Cuando una persona es capaz de calar en tu corazón y entregarte, por el precio de la más bella amistad, su alma generosa, ello es algo que me hace reflexionar y, ante todo, acrecenta mis convicciones de que, el mundo, sólo es posible moverlo con la amistad. Este es mi caso para con una mujer singular a la que conocí hace ahora cuatro años y, ni la distancia ni el tiempo, han logrado que dejemos de sentir algo hermoso como los mejores amigos que somos.
Le dedico estás líneas a Maria José por las convicciones que tengo para con su persona. Dije que es una mujer singular y, su esposo, podría sentenciar mi frase. Nosotros, fuimos capaces de establecer una relación y basarla en el más bello respeto. Le conocí soltera, pero enamorada, algo que me subyugó. Ella vivía por y para su amor, el bueno de Fran. Se casaron al poco tiempo de conocernos y, desde el mismo respeto que ellos se ofrecen, -marido y mujer- hemos mantenido esta relación de amistad y de cariño, difícilmente extrapolable a lo que ocurre en la sociedad.
Nos conocimos en el mismo menester: ambos teníamos que afrontar la retrasmisión de un evento taurino que, durante cinco días, cuarenta horas las pasamos juntos por nuestro trabajo. Allí nació nuestra amistad que, a estas alturas de nuestra vida, difícilmente se podrá romper. Convivimos en aquella rudimentaria televisión cantonal en que, como luego supimos, María José cautivaba a los televidentes mientras que yo, aportaba datos y estadísticas por aquello de haber vivido mucho. Me sentí, como nunca antes lo había hecho, el peón de confianza de una muchacha genial.
Nos unieron muchas cosas, entre ellas, la pasión por la música. Tanto ella como yo éramos – ella sigue siendo- intérpretes musicales. María José toca el saxofón, mientras que yo acariciaba el clarinete. La música, la pintura, el arte del diálogo y, el ansia que María José tenía por saber de toros, todo ello motivó que congeniáramos de inmediato. Aquella convivencia resultó de lo más linda, yo diría que rozaba la magia en todos los sentidos. Acabó nuestro trabajo en la televisión y ella, por amor, dejó su trabajo para dedicarse a su hogar y, ante todo, a su Fran querido. ¡Todavía queda gente que es capaz de sacrificar hasta el trabajo por el amor¡ María José Pérez es un vivo ejemplo de cuanto explico. Ella era, en su trabajo, un modelo de ternura, razón evidente para que calara en el espectador. Su voz, dulce, melodiosa, con cadencia propia de quienes lanzan el mensaje de lo bello, era algo que contagiaba al personal. Yo, que estaba a su lado, no podía ser una excepción. De su juventud aprendí los caros quereres que un ser humano puede ser portador, como era su caso; como lo sigue siendo.

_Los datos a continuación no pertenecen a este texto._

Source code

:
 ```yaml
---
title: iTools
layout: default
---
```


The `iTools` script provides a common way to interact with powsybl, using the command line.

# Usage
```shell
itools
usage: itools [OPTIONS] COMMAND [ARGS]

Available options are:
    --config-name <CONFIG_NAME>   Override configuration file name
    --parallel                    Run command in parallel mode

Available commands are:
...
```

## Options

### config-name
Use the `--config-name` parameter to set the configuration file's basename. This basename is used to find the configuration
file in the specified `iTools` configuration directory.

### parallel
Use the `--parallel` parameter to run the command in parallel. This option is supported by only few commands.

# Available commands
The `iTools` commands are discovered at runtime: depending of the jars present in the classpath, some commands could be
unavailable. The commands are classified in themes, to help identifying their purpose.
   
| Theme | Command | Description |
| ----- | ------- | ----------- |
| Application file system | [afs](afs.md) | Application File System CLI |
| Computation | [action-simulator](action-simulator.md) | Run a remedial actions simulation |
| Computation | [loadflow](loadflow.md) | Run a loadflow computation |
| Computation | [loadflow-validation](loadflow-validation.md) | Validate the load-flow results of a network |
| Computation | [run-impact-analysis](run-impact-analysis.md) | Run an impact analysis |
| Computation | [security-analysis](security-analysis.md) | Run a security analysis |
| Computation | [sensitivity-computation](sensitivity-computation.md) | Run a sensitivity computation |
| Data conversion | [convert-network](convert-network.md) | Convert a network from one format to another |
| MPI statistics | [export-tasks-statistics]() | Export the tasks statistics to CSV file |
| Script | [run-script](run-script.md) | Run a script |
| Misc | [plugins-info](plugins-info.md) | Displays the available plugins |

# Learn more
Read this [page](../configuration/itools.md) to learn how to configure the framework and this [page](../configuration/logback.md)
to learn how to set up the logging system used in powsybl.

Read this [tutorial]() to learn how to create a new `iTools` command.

Vivimos en pueblos distintos y, en honor a la verdad, nos vemos poco, pero lo suficiente para que la llama de nuestra amistad jamás logre desvanecerse. Ella es mi confesora particular. Cada vez que hablamos, su enamorado le dice: “Si estás con Luis aquí sobra uno y soy yo”. Su Fran querido, al que aprecio con el alma, le respeta, le ama, le consiente y, hasta permita que nuestra amistad, en un momento dado, tenga la inmediatez de nuestros secretos. Tener a esa persona querida, - hombre o mujer, qué importa cuando ama el alma- a tu lado, para recibir y entregar consejos, para entregarle tu hombro recalo para sus lágrimas y para vaciarte en tus sentimientos frente a la persona amiga, ello es un privilegio enorme. Yo he sentido esta dicha en muchas personas en este mundo. Dije, y es muy cierto, que me tocaron los mejores amigos del mundo. Soy, y lo digo con orgullo, el gran afortunado de este mundo en sensaciones de amistad. Maria José es, como explico, una prueba más, un ser humano fantástico que, sin vernos, sabemos querernos. Nuestro cariño nació desde el respeto, desde los ancestros más bellos de nuestras almas, razón de por más para que, el cariño que supimos forjar jamás pueda morir.
De esta mujer, por lo que pude convivir con ella en aquella relación profesional, confieso que me encontré a un ser humano diferente, con una capacidad para el trabajo asombrosa, con una dedicación por los suyos y a su vida, altamente admirable y, por encima de todo, con una pasión por la amistad y por las buenas gentes, algo conmovedor. No tuve más remedio que “claudicar” ante aquella amalgama de valores de que María José era portadora y, por encima de todo, entregarle lo único que tengo: mi amistad y mi afecto más sincero.